Licencier 2000 personnes

Peu de personnes osent critiquer publiquement l'ancien président de Danone. Et si le problème était plus complexe qu'il en a l'air ? Et si Emmanuel Faber avait tout simplement failli à sa mission ? Mon confrère Grégoire Favet, journaliste financier qui murmure à l'oreille des financiers chez B SMART, en est convaincu. "Ça fait dix ans que Danone sous-performe sur le plan financier et que le marché s'interroge sur les performances extra-financières du groupe ce qui précisément surprend lorsque le dirigeant aux manettes a de si grandes ambitions RSE. Si, comme l'indique la raison d'être de Danone, le groupe doit "apporter la santé par l'alimentation au plus grand nombre", ses produits censés être de meilleure qualité devraient être plus chers et donc plus rentables que leurs concurrents", lance-t-il. Pour lui, licencier 2000 collaborateurs en période pandémique est incohérent pour une société à mission déclarée la même année et le comex n'a cessé de connaître un turn over, ce qui prouve les problèmes de gouvernance. De plus, "selon le fonds Artisan Partners actionnaire de Danone, Faber n'a pas investi assez dans son portefeuille de produits, affichant notamment 20% de chiffre d'affaires réalisés sur le segment "eau"... vendue en bouteilles plastiques donc. En parallèle, Nestlé vient d'abandonner le marché de l'eau de source en Amérique du Nord. Sans parler du gros retard de Danone sur le lait végétal".

Beaucoup d'effets d'annonces

Pour Léa Dunand-Chatellet, directrice de l'investissement responsable chez DNCA, il y a un trop grand écart entre la communication de Danone sous Faber et les réelles actions. Elle expliquait sur le plateau de Smart Bourse le 4 mars dernier : "Sur le papier et les annonces qui ont été faites depuis de nombreuses années pour Danone, on pourrait penser que tout est parfait, notamment sur le segment de la santé alimentaire et des "alicaments", un des angles d'attaque de l'OMS :"la santé passe par l'alimentation", numéro 3 des ODD donc un positionnement produit excellent. Après il y a la mise en oeuvre et beaucoup d'effets d'annonces (...) et la réalité de terrain : suppression d'emplois, problèmes opérationnels au Maroc et aux Etats-Unis, une gouvernance extrêmement chancelante avec un comex qui tourne à cette vitesse : autre point de vigilance fort. (...) Avoir une entreprise qui a ce discours discordant avec la réalité et en plus à la tête un vrai problème de stabilité, c'est tout simplement ininvestissable".

Les marchés financiers changent

Lundi 22 mars, Euronext a annoncé la sortie du nouvel indice boursier CAC40 ESG, "pour continuer de soutenir les demandes croissantes de solutions d'investissement avec des objectifs ESG". C'est un fait : les fonds ESG et ISR sont les seuls qui collectent aujourd'hui.
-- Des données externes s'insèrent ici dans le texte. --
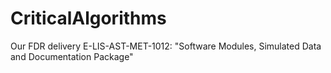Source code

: # CriticalAlgorithms
Our FDR delivery E-LIS-AST-MET-1012: "Software Modules, Simulated Data and Documentation Package"
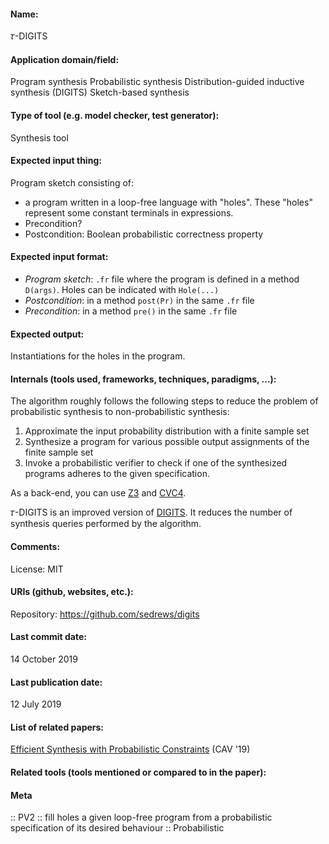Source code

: #### Name:
𝜏-DIGITS

#### Application domain/field:
Program synthesis
Probabilistic synthesis
Distribution-guided inductive synthesis (DIGITS)
Sketch-based synthesis

#### Type of tool (e.g. model checker, test generator):
Synthesis tool

#### Expected input thing:
Program sketch consisting of:
- a program written in a loop-free language with "holes". These "holes" represent some constant terminals in expressions.
- Precondition?
- Postcondition: Boolean probabilistic correctness property

#### Expected input format:
- *Program sketch*: `.fr` file where the program is defined in a method `D(args)`. Holes can be indicated with `Hole(...)`
- *Postcondition*: in a method `post(Pr)` in the same `.fr` file
- *Precondition*: in a method `pre()` in the same `.fr` file

#### Expected output:
Instantiations for the holes in the program.

#### Internals (tools used, frameworks, techniques, paradigms, ...):
The algorithm roughly follows the following steps to reduce the problem of probabilistic synthesis to non-probabilistic synthesis:
1. Approximate the input probability distribution with a finite sample set
2. Synthesize a program for various possible output assignments of the finite sample set
3. Invoke a probabilistic verifier to check if one of the synthesized programs adheres to the given specification.

As a back-end, you can use [Z3](Solvers/SMT/Z3.md) and [CVC4](Solvers/SMT/CVC4.md).

𝜏-DIGITS is an improved version of [DIGITS](DIGITS.md). It reduces the number of synthesis queries performed by the algorithm.

#### Comments:
License: MIT

#### URIs (github, websites, etc.):
Repository: https://github.com/sedrews/digits

#### Last commit date:
14 October 2019

#### Last publication date:
12 July 2019

#### List of related papers:
[Efficient Synthesis with Probabilistic Constraints](https://doi.org/10.1007/978-3-030-25540-4_15) (CAV '19)

#### Related tools (tools mentioned or compared to in the paper):

#### Meta
:: PV2 :: fill holes a given loop-free program from a probabilistic specification of its desired behaviour
:: Probabilistic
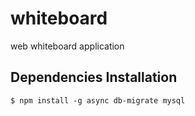 # whiteboard

web whiteboard application

## Dependencies Installation

    $ npm install -g async db-migrate mysql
Les indices boursiers des énergies fossiles n'ont jamais été aussi mauvais contrairement à ceux des énergies renouvelables. Le prix du carbone s'envole, envoyant un message fort et sans appel que le droit de polluer coûte cher. Alors non, le départ d'Emmanuel Faber ne remet absolument pas en cause ni le statut d'entreprise à mission, ni le fait qu'une entreprise responsable est rentable et même en meilleure santé financière et extra-financière que les autres.
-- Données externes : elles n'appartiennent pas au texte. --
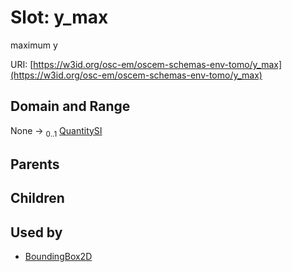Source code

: 
# Slot: y_max

maximum y

URI: [https://w3id.org/osc-em/oscem-schemas-env-tomo/y_max](https://w3id.org/osc-em/oscem-schemas-env-tomo/y_max)


## Domain and Range

None &#8594;  <sub>0..1</sub> [QuantitySI](QuantitySI.md)

## Parents


## Children


## Used by

 * [BoundingBox2D](BoundingBox2D.md)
Actions puis communication

C'est juste un problème de gouvernance... comme un autre. Ce qui n'enlève rien aux engagements, valeurs et convictions d'Emmanuel Faber. On ne répètera jamais assez à une époque où les entreprises qui s'engagent en RSE ne savent pas comment communiquer : faites et ensuite dites-le. Pas l'inverse.